(Data records Opens)

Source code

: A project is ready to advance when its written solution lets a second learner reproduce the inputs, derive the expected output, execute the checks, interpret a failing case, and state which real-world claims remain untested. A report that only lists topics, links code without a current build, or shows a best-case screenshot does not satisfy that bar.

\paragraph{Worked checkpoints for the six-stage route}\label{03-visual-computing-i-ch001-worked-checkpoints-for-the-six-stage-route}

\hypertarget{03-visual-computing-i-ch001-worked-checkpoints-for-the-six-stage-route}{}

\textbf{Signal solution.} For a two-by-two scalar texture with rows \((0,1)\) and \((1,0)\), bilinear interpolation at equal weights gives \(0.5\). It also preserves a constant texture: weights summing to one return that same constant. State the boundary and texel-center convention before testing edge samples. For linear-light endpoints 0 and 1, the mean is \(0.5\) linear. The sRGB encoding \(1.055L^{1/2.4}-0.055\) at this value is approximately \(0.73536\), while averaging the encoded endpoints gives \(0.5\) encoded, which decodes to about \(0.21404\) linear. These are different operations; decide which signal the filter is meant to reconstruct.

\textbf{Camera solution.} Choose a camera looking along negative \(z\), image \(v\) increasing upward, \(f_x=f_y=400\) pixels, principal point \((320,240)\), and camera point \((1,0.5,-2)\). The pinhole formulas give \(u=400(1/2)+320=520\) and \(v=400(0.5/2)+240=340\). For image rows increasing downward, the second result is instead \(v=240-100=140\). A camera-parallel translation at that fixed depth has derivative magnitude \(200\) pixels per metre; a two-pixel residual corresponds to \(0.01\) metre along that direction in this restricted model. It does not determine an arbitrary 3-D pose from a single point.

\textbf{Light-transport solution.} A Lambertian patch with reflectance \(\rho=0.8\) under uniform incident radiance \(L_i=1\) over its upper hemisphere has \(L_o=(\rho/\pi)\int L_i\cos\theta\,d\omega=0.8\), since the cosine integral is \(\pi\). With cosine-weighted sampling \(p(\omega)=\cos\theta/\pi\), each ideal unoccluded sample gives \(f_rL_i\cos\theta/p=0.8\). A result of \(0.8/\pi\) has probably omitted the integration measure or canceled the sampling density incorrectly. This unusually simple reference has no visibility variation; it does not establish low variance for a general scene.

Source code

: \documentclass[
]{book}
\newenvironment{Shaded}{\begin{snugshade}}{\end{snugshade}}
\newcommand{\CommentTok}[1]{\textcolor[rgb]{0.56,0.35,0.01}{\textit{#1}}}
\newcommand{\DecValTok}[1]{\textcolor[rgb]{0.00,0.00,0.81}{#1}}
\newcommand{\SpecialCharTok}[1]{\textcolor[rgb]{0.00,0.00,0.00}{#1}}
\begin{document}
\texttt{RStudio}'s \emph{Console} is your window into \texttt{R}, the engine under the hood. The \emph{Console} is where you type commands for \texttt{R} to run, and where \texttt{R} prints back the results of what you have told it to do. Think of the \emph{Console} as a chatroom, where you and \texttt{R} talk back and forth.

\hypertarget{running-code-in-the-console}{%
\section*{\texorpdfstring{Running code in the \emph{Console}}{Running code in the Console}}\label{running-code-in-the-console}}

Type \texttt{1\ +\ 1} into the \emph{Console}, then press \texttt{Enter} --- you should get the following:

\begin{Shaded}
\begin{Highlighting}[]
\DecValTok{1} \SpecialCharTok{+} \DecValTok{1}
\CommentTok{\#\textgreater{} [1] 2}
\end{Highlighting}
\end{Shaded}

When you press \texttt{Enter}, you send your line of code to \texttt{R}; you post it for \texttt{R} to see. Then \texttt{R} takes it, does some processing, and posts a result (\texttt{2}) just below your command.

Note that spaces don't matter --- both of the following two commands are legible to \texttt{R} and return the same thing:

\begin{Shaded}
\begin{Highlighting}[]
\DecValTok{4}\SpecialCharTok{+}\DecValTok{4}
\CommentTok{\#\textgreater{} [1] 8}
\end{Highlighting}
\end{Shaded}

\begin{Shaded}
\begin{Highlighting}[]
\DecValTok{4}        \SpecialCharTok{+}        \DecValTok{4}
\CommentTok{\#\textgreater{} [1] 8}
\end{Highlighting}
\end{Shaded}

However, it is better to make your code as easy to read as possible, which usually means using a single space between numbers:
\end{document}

(Data records Closes)

* **What is expected**:
The answer must consist of every line from the entries above that contains the string "running".

* **Answer for the task**:
\hypertarget{running-code-in-the-console}{%
\section*{\texorpdfstring{Running code in the \emph{Console}}{Running code in the Console}}\label{running-code-in-the-console}}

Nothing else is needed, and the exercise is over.